Trendy modowe to elementy, które nieustannie goszczą w naszym życiu. Czy jednak powinny one dyktować i narzucać sposób ubierania się do pracy?
Nie, nie i jeszcze raz nie
Owszem moda jest ważnym elementem naszej kultury. Trendowy strój jest mile widziany w świecie modelek, stylistów, czy różnego rodzaju stanowisk kreatywnych. Nie odnosi się to jednak do pracy fakturzystki. Dlaczego? Ponieważ jest to profesja o charakterze biurowym. A ten typ pracy rządzi się nieco innymi prawami. Jakimi?

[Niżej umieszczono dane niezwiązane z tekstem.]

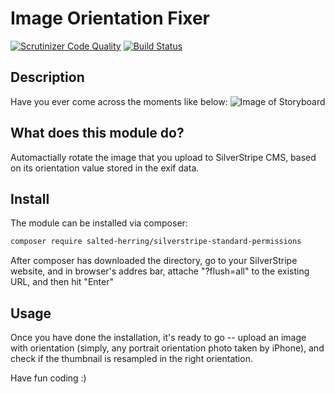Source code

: # Image Orientation Fixer
[![Scrutinizer Code Quality](https://scrutinizer-ci.com/g/salted-herring/image-orientation-fixer/badges/quality-score.png?b=master)](https://scrutinizer-ci.com/g/salted-herring/image-orientation-fixer/?branch=master) [![Build Status](https://scrutinizer-ci.com/g/salted-herring/image-orientation-fixer/badges/build.png?b=master)](https://scrutinizer-ci.com/g/salted-herring/image-orientation-fixer/build-status/master)

## Description
Have you ever come across the moments like below:
![Image of Storyboard](https://octodex.github.com/images/yaktocat.png)

## What does this module do?
Automactially rotate the image that you upload to SilverStripe CMS, based on its orientation value stored in the exif data.

## Install
The module can be installed via composer:
```bash
composer require salted-herring/silverstripe-standard-permissions
```
After composer has downloaded the directory, go to your SilverStripe website, and in browser's addres bar, attache "?flush=all" to the existing URL, and then hit "Enter"

## Usage
Once you have done the installation, it's ready to go -- upload an image with orientation (simply, any portrait orientation photo taken by iPhone), and check if the thumbnail is resampled in the right orientation.

Have fun coding :)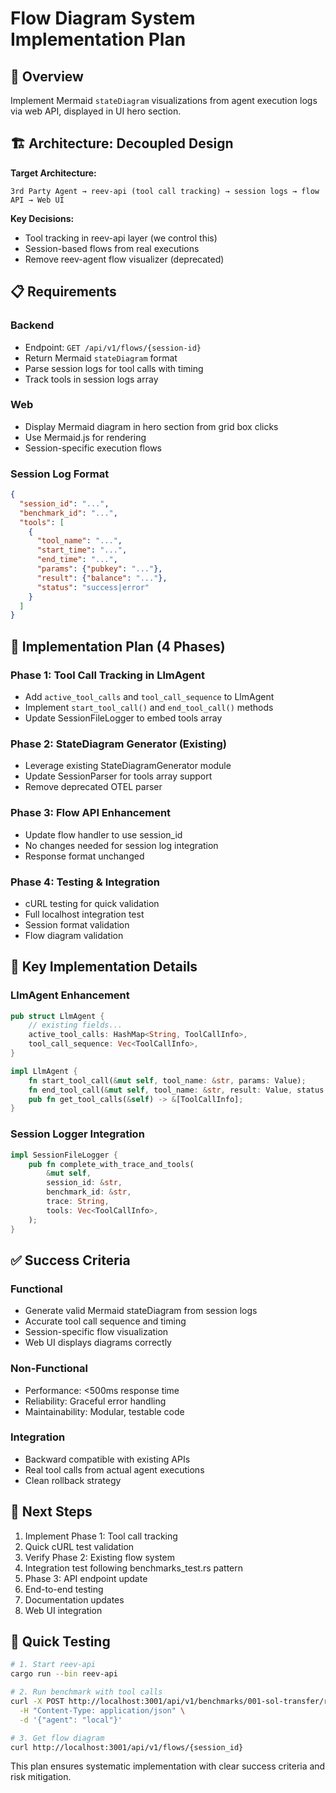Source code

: # Flow Diagram System Implementation Plan

## 🎯 Overview
Implement Mermaid `stateDiagram` visualizations from agent execution logs via web API, displayed in UI hero section.

## 🏗️ Architecture: Decoupled Design

**Target Architecture:**
```
3rd Party Agent → reev-api (tool call tracking) → session logs → flow API → Web UI
```

**Key Decisions:**
- Tool tracking in reev-api layer (we control this)
- Session-based flows from real executions
- Remove reev-agent flow visualizer (deprecated)

## 📋 Requirements

### Backend
- Endpoint: `GET /api/v1/flows/{session-id}`
- Return Mermaid `stateDiagram` format
- Parse session logs for tool calls with timing
- Track tools in session logs array

### Web
- Display Mermaid diagram in hero section from grid box clicks
- Use Mermaid.js for rendering
- Session-specific execution flows

### Session Log Format
```json
{
  "session_id": "...",
  "benchmark_id": "...",
  "tools": [
    {
      "tool_name": "...",
      "start_time": "...",
      "end_time": "...",
      "params": {"pubkey": "..."},
      "result": {"balance": "..."},
      "status": "success|error"
    }
  ]
}
```

## 🚀 Implementation Plan (4 Phases)

### Phase 1: Tool Call Tracking in LlmAgent
- Add `active_tool_calls` and `tool_call_sequence` to LlmAgent
- Implement `start_tool_call()` and `end_tool_call()` methods
- Update SessionFileLogger to embed tools array

### Phase 2: StateDiagram Generator (Existing)
- Leverage existing StateDiagramGenerator module
- Update SessionParser for tools array support
- Remove deprecated OTEL parser

### Phase 3: Flow API Enhancement
- Update flow handler to use session_id
- No changes needed for session log integration
- Response format unchanged

### Phase 4: Testing & Integration
- cURL testing for quick validation
- Full localhost integration test
- Session format validation
- Flow diagram validation

## 🔧 Key Implementation Details

### LlmAgent Enhancement
```rust
pub struct LlmAgent {
    // existing fields...
    active_tool_calls: HashMap<String, ToolCallInfo>,
    tool_call_sequence: Vec<ToolCallInfo>,
}

impl LlmAgent {
    fn start_tool_call(&mut self, tool_name: &str, params: Value);
    fn end_tool_call(&mut self, tool_name: &str, result: Value, status: ToolStatus);
    pub fn get_tool_calls(&self) -> &[ToolCallInfo];
}
```

### Session Logger Integration
```rust
impl SessionFileLogger {
    pub fn complete_with_trace_and_tools(
        &mut self,
        session_id: &str,
        benchmark_id: &str,
        trace: String,
        tools: Vec<ToolCallInfo>,
    );
}
```

## ✅ Success Criteria

### Functional
- Generate valid Mermaid stateDiagram from session logs
- Accurate tool call sequence and timing
- Session-specific flow visualization
- Web UI displays diagrams correctly

### Non-Functional
- Performance: <500ms response time
- Reliability: Graceful error handling
- Maintainability: Modular, testable code

### Integration
- Backward compatible with existing APIs
- Real tool calls from actual agent executions
- Clean rollback strategy

## 🔄 Next Steps

1. Implement Phase 1: Tool call tracking
2. Quick cURL test validation
3. Verify Phase 2: Existing flow system
4. Integration test following benchmarks_test.rs pattern
5. Phase 3: API endpoint update
6. End-to-end testing
7. Documentation updates
8. Web UI integration

## 🧪 Quick Testing

```bash
# 1. Start reev-api
cargo run --bin reev-api

# 2. Run benchmark with tool calls
curl -X POST http://localhost:3001/api/v1/benchmarks/001-sol-transfer/run \
  -H "Content-Type: application/json" \
  -d '{"agent": "local"}'

# 3. Get flow diagram
curl http://localhost:3001/api/v1/flows/{session_id}
```

This plan ensures systematic implementation with clear success criteria and risk mitigation.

Owszem nie ma ściśle określonego i narzuconego dress codu, jak to bywa w przypadku dużych korporacji, koncernów międzynarodowych, banków, czy kancelarii. Z drugiej strony, fakturzystkę obowiązuje zazwyczaj styl nieformalny, zwany potocznie casualowym.
Samo słowo zostało zapożyczone z języka angielskiego i w bezpośrednim tłumaczeniu oznacza codzienny. Jest to taki sposób ubierania, który stawia przede wszystkim na wygodę. Warto jednak pamiętać, że łączy on także elementy garderoby służbowej jak np. marynarki, które mogą być wykonane z dzianiny o różnym splocie. Styl ten zaprzecza jednocześnie niechlujnemu ubieraniu się. Jest niewymuszonym szykiem, który idealnie nadaje się na długie godziny spędzane w pracy.
Podsumowując, każda fakturzystka chce wyglądać i czuć się w pracy modnie. Owszem jest to możliwe. Należy jednak pamiętać, aby zachować umiar i nie podążać ślepo za aktualnymi trendami. Z kolei podczas kompletowania garderoby do pracy warto być wiernym stylowi casualowemu.